With the population living longer, the issues faced by those over 65 are constantly changing and require specialised and tailored advice. We are experts in Elder law, and will take the time to understand you or your family member’s particular situation.

The decisions that have to be made at this time of life can be challenging, and the law around it very different to what you may be used to – for example buying into a retirement village is very different to buying a normal house. We can help you with downsizing your home, buying into a retirement village or moving into a rest home or residential care, and can provide advice on residential care subsidies and loans.

It is always best to plan for possible illness or incapacity in advance, however we can also help if you have family members who become incapacitated without earlier legal planning

Estate Administration

Our Estate Administration team are experienced professionals you can rely on, who will handle the administration of all estates with compassion and sensitivity. We will explain to you your responsibilities as an executor, obtain formal administration (Probate or Letters of Administration) from the High Court where required, and assist with as much or as little of the administration as you require.

We tailor our services depending on your preferences and the size and complexity of the estate. We also have experience in making and defending estate claims under the Family Protection Act and the Property (Relationships) Act and can advise you on how these claims impact on wills and estates. When contentious situations arise, we can recommend and work with litigation experts to achieve the best possible outcome for you.

Wills

Life brings unexpected challenges, through personal changes, business ventures or family circumstances. Having a clear Will is critical to ensuring your estate property is distributed according to your wishes.

We can assist you to plan for the future while protecting your assets to the fullest extent possible. Our experts can discuss with you in plain language the best arrangements for you and your family.

Meet YOUR Team

Core Legal was setup by three business partners with a passion for helping their clients. They saw a need to create a practice that uses the latest technology and systems to deliver excellent service and value to our clients.

Frequently asked questions

General Questions

What happens if someone dies without making a Will?

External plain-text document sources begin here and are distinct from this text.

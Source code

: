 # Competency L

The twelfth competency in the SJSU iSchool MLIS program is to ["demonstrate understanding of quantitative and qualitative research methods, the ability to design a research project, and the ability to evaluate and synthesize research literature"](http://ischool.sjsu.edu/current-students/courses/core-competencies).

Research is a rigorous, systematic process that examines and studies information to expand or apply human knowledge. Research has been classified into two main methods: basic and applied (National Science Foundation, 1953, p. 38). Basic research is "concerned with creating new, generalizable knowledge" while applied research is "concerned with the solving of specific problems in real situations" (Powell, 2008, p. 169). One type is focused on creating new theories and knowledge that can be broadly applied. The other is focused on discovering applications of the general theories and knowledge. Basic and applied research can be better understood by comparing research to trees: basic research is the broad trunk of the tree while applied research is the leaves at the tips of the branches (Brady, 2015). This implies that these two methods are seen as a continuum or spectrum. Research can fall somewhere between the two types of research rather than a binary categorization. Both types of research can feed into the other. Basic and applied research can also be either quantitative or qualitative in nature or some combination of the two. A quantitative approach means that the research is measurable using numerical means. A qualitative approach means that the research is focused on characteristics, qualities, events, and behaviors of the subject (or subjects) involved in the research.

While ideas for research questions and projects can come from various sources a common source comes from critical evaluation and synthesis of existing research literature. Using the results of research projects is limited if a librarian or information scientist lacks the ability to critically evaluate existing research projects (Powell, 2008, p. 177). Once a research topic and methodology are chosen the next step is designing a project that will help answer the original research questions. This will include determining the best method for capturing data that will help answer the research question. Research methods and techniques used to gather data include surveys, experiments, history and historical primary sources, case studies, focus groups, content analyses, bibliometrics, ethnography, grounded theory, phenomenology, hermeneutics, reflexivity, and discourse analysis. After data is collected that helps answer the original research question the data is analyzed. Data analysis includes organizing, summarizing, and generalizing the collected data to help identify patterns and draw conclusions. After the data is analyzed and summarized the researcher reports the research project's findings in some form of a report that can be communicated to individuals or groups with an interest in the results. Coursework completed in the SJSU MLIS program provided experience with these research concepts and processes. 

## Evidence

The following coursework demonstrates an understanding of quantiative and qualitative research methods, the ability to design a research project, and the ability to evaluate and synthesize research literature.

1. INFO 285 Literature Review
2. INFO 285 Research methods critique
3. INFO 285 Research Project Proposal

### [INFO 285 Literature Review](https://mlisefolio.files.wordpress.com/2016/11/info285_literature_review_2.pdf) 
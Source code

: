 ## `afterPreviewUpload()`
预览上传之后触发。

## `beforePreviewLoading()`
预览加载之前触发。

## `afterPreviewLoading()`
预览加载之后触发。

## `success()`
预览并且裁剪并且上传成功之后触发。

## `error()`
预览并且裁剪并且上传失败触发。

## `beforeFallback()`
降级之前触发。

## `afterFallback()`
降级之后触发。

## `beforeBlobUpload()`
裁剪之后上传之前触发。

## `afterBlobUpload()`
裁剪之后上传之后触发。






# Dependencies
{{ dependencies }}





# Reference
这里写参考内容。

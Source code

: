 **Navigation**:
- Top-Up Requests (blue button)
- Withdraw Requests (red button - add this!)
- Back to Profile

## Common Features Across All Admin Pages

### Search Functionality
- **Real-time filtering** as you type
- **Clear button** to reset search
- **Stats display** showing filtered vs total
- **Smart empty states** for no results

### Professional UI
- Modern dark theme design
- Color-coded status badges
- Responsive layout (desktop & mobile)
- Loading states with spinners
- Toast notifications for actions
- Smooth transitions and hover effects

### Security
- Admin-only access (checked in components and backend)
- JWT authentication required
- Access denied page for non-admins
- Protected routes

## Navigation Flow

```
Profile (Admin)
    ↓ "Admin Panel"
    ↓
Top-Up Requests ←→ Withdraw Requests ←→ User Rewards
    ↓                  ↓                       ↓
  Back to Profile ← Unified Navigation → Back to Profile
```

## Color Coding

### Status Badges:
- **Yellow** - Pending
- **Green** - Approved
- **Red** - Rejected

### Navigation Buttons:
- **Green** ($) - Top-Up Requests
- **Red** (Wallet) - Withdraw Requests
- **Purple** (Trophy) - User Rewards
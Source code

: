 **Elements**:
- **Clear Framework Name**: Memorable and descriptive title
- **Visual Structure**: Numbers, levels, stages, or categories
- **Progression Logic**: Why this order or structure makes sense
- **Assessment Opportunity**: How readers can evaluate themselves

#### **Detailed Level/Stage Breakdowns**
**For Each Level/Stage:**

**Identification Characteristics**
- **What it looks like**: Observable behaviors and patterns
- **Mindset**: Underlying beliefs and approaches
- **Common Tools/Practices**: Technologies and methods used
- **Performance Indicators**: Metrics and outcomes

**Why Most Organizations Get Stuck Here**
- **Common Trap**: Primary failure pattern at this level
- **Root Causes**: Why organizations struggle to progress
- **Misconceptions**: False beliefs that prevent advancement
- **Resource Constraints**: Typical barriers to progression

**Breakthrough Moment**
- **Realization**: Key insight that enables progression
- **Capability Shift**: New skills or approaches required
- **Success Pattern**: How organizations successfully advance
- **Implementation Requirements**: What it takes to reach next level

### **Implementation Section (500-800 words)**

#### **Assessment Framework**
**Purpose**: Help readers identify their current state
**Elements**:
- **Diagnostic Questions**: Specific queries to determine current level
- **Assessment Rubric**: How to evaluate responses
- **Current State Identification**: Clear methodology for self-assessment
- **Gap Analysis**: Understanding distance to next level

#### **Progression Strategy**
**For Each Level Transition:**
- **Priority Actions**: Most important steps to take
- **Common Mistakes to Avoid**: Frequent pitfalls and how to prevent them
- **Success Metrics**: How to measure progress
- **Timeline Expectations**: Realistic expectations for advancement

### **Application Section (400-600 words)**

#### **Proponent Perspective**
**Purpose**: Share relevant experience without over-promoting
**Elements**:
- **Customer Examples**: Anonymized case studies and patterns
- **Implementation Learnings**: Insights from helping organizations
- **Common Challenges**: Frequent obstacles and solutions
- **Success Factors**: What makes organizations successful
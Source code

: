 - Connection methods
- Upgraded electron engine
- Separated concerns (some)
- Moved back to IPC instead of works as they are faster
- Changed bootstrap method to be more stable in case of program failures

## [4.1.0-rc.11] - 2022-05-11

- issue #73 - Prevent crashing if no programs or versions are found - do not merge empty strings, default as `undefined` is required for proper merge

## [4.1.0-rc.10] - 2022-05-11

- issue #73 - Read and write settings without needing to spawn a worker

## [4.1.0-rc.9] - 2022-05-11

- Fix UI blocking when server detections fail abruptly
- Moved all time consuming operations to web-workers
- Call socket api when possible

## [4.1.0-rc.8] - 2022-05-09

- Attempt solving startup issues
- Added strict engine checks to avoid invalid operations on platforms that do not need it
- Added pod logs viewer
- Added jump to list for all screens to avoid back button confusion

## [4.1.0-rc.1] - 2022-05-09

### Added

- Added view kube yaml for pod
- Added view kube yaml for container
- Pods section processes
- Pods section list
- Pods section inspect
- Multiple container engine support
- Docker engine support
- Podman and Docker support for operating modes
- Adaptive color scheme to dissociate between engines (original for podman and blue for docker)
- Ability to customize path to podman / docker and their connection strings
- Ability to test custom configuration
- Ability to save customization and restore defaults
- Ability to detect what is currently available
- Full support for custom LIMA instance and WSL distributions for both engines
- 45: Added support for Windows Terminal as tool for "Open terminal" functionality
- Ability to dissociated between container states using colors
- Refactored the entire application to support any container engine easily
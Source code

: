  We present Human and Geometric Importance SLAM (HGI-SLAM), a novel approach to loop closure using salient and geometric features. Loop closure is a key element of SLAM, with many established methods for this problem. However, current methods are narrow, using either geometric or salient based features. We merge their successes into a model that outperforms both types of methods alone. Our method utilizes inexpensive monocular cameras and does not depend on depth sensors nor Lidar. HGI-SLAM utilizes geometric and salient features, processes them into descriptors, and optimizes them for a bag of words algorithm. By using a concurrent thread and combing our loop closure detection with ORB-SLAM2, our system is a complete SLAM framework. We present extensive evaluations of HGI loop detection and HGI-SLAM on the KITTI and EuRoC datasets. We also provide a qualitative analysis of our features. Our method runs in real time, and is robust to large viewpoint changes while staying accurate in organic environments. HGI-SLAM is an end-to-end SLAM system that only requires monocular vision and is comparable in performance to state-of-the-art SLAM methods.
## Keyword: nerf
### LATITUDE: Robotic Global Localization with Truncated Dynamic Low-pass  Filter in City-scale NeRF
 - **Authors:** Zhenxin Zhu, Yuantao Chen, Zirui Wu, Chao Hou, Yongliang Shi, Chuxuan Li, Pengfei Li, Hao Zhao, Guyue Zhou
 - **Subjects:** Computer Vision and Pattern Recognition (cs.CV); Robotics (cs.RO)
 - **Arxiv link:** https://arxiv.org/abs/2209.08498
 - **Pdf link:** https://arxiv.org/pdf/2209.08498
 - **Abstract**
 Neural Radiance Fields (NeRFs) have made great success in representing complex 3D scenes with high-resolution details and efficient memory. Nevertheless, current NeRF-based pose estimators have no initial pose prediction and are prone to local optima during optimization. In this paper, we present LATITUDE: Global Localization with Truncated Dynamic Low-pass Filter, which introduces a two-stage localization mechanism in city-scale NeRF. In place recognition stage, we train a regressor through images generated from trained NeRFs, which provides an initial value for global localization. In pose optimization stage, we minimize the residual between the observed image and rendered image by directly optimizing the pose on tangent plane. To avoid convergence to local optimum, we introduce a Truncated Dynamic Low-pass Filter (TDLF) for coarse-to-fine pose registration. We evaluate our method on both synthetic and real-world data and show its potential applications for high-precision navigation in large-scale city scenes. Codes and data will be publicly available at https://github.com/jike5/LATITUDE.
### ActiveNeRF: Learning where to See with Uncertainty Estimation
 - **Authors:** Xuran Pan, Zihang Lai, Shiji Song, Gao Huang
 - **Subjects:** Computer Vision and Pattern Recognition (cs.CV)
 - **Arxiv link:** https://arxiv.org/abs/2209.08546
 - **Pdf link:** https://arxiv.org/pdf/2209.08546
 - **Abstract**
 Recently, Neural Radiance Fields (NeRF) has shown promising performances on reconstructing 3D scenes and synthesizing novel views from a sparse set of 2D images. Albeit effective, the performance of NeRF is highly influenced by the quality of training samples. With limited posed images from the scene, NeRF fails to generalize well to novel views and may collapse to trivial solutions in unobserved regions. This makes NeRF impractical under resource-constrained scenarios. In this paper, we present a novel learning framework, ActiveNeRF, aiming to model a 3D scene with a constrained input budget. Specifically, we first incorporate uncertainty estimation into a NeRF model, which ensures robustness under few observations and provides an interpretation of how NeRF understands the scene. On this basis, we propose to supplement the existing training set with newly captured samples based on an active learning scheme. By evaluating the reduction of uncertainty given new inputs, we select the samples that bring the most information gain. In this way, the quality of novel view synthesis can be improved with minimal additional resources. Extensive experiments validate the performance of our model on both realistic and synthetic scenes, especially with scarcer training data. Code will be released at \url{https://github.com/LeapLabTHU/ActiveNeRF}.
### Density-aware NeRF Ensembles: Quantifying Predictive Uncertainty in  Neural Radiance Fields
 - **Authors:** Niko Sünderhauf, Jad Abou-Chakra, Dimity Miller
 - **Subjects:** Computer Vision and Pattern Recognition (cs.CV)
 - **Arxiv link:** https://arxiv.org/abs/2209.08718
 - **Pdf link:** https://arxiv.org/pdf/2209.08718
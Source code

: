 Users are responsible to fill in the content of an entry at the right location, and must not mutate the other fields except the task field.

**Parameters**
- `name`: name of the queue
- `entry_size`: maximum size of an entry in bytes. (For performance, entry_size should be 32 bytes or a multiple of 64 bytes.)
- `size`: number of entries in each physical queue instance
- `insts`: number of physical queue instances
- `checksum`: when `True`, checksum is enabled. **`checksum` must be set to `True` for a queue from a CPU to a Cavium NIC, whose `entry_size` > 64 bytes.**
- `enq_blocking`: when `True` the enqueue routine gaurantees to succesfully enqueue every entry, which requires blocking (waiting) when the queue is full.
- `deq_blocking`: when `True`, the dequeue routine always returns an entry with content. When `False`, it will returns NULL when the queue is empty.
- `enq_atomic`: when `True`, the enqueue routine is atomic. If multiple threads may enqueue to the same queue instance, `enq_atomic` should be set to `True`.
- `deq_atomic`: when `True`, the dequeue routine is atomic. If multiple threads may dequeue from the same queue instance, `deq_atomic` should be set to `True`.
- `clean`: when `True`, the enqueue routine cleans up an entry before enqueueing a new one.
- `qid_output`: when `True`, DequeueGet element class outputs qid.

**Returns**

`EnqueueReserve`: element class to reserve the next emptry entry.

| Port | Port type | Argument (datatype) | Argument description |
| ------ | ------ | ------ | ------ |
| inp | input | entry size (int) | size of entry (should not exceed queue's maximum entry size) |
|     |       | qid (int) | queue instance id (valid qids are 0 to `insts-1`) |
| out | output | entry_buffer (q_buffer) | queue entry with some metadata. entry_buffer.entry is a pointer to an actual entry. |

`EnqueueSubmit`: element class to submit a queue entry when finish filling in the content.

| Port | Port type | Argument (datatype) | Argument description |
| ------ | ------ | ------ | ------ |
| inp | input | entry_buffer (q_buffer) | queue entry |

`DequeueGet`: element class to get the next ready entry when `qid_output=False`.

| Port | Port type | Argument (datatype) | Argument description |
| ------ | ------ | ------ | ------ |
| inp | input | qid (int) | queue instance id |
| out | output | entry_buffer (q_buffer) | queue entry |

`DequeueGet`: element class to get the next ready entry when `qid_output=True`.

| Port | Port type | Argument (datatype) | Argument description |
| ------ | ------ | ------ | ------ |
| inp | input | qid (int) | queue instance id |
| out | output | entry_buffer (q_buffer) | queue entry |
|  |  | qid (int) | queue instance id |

This is called dying intestate. If you die without a Will everything you own will be distributed under the law per the Administration Act and not according to your wishes.

The law under the Administration Act applies in different ways depending on whether you are survived by a spouse or partner, have children or your parents are still alive.

The people you care about most may not be provided for under the Administration Act. It can also cost significantly more in legal fees to resolve matters causing stress for your loved ones during their time of grief.

When should I update my Will?

We recommend you retain a copy of your Will and review it yourself on an annual basis to ensure it still meets your requirements. If your circumstances have changed e.g. you’ve purchased a new property, married/in a de facto relationship, divorced/separated, a beneficiary is deceased or had a child then you may need to update your Will depending on how it is written.

As a guide it is recommended by us that you consult your lawyer regarding your Will every 5 years to ensure all is in order.

What makes a Will valid?
To be considered valid it must be executed by someone of sound mind who is not being unduly influenced. It needs to be signed in the physical presence of the Will maker by two witnesses who are not beneficiaries of the Will.
What happens if I die without enough money to cover all my debts?
This is called an insolvent estate. The estate is required to pay off any outstanding debts in a set order before anything is given to the beneficiaries named in the Will.

Family members are not responsible for the debts of the deceased that were in their sole name. This includes credit cards and loans. Although family members are not personally responsible, the debts must be paid first which may involve selling estate assets (such as vehicles, property or household items) in order to pay the debts.